Copyright © 2016, 2020 Thomas M. Eastep
Permission is granted to copy, distribute and/or modify this document under the terms of the GNU Free Documentation License, Version 1.2 or any later version published by the Free Software Foundation; with no Invariant Sections, with no Front-Cover, and with no Back-Cover Texts. A copy of the license is included in the section entitled “GNU Free Documentation License”.
2020/03/06
Table of Contents
Both Docker and Shorewall assume that they 'own' the iptables configuration. This leads to problems when Shorewall is restarted or reloaded, because it drops all of the rules added by Docker. Fortunately, the extensibility features in Shorewall allow users to create their own solution for saving the Docker-generated rules before these operations and restoring them afterwards.

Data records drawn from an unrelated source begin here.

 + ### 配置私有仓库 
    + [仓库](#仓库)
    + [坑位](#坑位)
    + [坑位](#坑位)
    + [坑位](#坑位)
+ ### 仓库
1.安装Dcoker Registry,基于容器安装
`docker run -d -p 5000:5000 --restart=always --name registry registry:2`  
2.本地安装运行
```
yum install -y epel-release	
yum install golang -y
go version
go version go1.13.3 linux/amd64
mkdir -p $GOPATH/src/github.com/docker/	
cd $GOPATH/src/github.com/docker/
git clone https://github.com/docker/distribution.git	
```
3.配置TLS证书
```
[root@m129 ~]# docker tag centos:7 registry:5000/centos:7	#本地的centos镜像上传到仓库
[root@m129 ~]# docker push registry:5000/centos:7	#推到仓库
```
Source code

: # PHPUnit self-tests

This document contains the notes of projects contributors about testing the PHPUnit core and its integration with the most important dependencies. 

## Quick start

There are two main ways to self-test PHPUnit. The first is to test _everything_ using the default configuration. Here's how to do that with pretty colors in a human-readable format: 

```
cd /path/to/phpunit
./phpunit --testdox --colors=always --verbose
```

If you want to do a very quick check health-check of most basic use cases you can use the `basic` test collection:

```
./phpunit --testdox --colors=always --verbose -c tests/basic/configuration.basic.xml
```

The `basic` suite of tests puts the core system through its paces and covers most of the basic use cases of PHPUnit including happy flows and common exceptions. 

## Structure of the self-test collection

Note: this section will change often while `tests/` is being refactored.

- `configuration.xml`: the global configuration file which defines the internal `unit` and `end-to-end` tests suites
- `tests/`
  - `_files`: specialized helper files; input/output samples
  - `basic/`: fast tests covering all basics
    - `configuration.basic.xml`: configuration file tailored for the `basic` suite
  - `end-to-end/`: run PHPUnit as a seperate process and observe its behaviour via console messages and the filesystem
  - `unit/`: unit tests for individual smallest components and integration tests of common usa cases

Beginning with Shorewall 5.0.6, Shorewall has native support for simple Docker configurations. This support is enabled by setting DOCKER=Yes in shorewall.conf. With this setting, the generated script saves the Docker-created ruleset before executing a stop, start, restart or reload operation and restores those rules along with the Shorewall-generated ruleset.
Important
Shorewall currently doesn't support Docker Swarm mode.
Warning
On Debian and Debian-derived systems, systemctl restart shorewall will lose Docker rules. You can work around this issue using a method provided by J Cliff Armstrong:
Type as root:
systemctl edit shorewall.service
This will open the default terminal editor to a blank file in which you can paste the following:
[Service] # reset ExecStop ExecStop= # set ExecStop to "stop" instead of "clear" ExecStop=/sbin/shorewall $OPTIONS stop
Then type systemctl daemon-reload to activate the changes. This change will survive future updates of the shorewall package from apt repositories. The override file itself will be saved to `/etc/systemd/system/shorewall.service.d/`.
This support assumes that the default Docker bridge (docker0) is
being used. It is recommended that this bridge be defined to Shorewall in
shorewall-interfaces(8).
As shown below, you can control inter-container communication using the
bridge
and routeback
options. If docker0
is not defined to Shorewall, then Shorewall will save and restore the
FORWARD chain rules involving that interface.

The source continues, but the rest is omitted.